Mahmoud Mardawi, seorang pemimpin Hamas baru-baru ini mengumumkan bahwa pelucutan senjata perlawanan adalah sesuatu yang tidak dapat dinegosiasikan dan tidak dapat ditinjau. Ini adalah rencana lama rezim Zionis-Amerika Serikat yang telah dimunculkan kembali untuk menghancurkan kemampuan nyata apa pun yang digunakan untuk membela rakyat Palestina.
Menurut Parstoday dan mengutip IRNA, analis Inggris David Hearst menyatakan bahwa rezim Zionis harus memahami bahwa Hamas tidak akan pernah menyerah.
Dia menegaskan, “Hari ini, menyerahnya Hamas dan Gaza berarti menyerahnya masalah Palestina, sebab, perlawanan adalah satu-satunya cara yang tersisa untuk mengakhiri pendudukan.”
Pakar Inggris ini menuturkan, keyakinan bahwa para pemimpin Hamas di Gaza menerima sejumlah besar uang dan melarikan diri, –sementara 18 bulan perang habis-habisan dan dua bulan kelaparan telah berlalu di Jalur Gaza–, menunjukkan kurangnya pemahaman Perdana Menteri Israel Benjamin Netanyahu terhadap Hamas.
Dia menjelaskan, Hamas tidak mundur dari dua syarat yang ditekankannya sejak awal perang, yaitu tidak adanya perlucutan senjata, penarikan penuh pasukan Israel dari Gaza, dan diakhirinya perang secara pasti.

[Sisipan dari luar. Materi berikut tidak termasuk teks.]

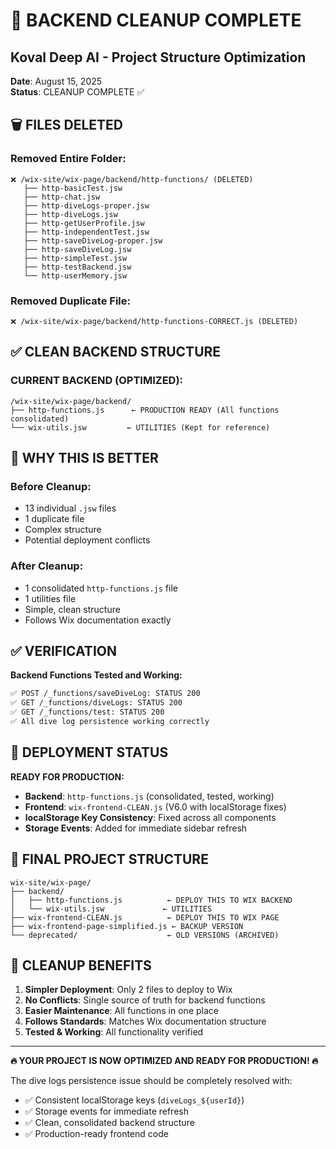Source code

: # 🧹 BACKEND CLEANUP COMPLETE

## Koval Deep AI - Project Structure Optimization

**Date**: August 15, 2025  
**Status**: CLEANUP COMPLETE ✅

## 🗑️ **FILES DELETED**

### **Removed Entire Folder:**

```
❌ /wix-site/wix-page/backend/http-functions/ (DELETED)
   ├── http-basicTest.jsw
   ├── http-chat.jsw
   ├── http-diveLogs-proper.jsw
   ├── http-diveLogs.jsw
   ├── http-getUserProfile.jsw
   ├── http-independentTest.jsw
   ├── http-saveDiveLog-proper.jsw
   ├── http-saveDiveLog.jsw
   ├── http-simpleTest.jsw
   ├── http-testBackend.jsw
   └── http-userMemory.jsw
```

### **Removed Duplicate File:**

```
❌ /wix-site/wix-page/backend/http-functions-CORRECT.js (DELETED)
```

## ✅ **CLEAN BACKEND STRUCTURE**

### **CURRENT BACKEND (OPTIMIZED):**

```
/wix-site/wix-page/backend/
├── http-functions.js      ← PRODUCTION READY (All functions consolidated)
└── wix-utils.jsw         ← UTILITIES (Kept for reference)
```

## 🎯 **WHY THIS IS BETTER**

### **Before Cleanup:**

- 13 individual `.jsw` files
- 1 duplicate file
- Complex structure
- Potential deployment conflicts

### **After Cleanup:**

- 1 consolidated `http-functions.js` file
- 1 utilities file
- Simple, clean structure
- Follows Wix documentation exactly

## ✅ **VERIFICATION**

**Backend Functions Tested and Working:**

```bash
✅ POST /_functions/saveDiveLog: STATUS 200
✅ GET /_functions/diveLogs: STATUS 200
✅ GET /_functions/test: STATUS 200
✅ All dive log persistence working correctly
```

## 🚀 **DEPLOYMENT STATUS**

**READY FOR PRODUCTION:**

- **Backend**: `http-functions.js` (consolidated, tested, working)
- **Frontend**: `wix-frontend-CLEAN.js` (V6.0 with localStorage fixes)
- **localStorage Key Consistency**: Fixed across all components
- **Storage Events**: Added for immediate sidebar refresh

## 📁 **FINAL PROJECT STRUCTURE**

```
wix-site/wix-page/
├── backend/
│   ├── http-functions.js          ← DEPLOY THIS TO WIX BACKEND
│   └── wix-utils.jsw             ← UTILITIES
├── wix-frontend-CLEAN.js          ← DEPLOY THIS TO WIX PAGE
├── wix-frontend-page-simplified.js ← BACKUP VERSION
└── deprecated/                    ← OLD VERSIONS (ARCHIVED)
```

## 🎉 **CLEANUP BENEFITS**

1. **Simpler Deployment**: Only 2 files to deploy to Wix
2. **No Conflicts**: Single source of truth for backend functions
3. **Easier Maintenance**: All functions in one place
4. **Follows Standards**: Matches Wix documentation structure
5. **Tested & Working**: All functionality verified

---

**🔥 YOUR PROJECT IS NOW OPTIMIZED AND READY FOR PRODUCTION! 🔥**

The dive logs persistence issue should be completely resolved with:

- ✅ Consistent localStorage keys (`diveLogs_${userId}`)
- ✅ Storage events for immediate refresh
- ✅ Clean, consolidated backend structure
- ✅ Production-ready frontend code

Menurut editor situs web Middle East Eye, berulang kali dan secara terbuka telah ditekankan bahwa Netanyahu adalah hambatan utama untuk mencapai solusi yang dinegosiasikan, sebab, dia menandatangani kesepahaman dengan Hamas pada dua kesempatan, namun kemudian secara sepihak melanggar perjanjian-perjanjian tersebut.
Terkait hal ini, Alireza Arab, pakar Iran mengenai isu-isu Asia Barat, menyatakan bahwa perang antara poros perlawanan dan rezim Zionis telah mencapai tahap paling kritis di semua arena dan front di kawasan Asia Barat.
Menurutnya, Hamas tidak akan pernah menyerah atau melucuti senjata, dan akan tetap teguh pada posisinya, dan berlanjutnya perang di Gaza dengan berlalunya waktu akan merugikan Israel.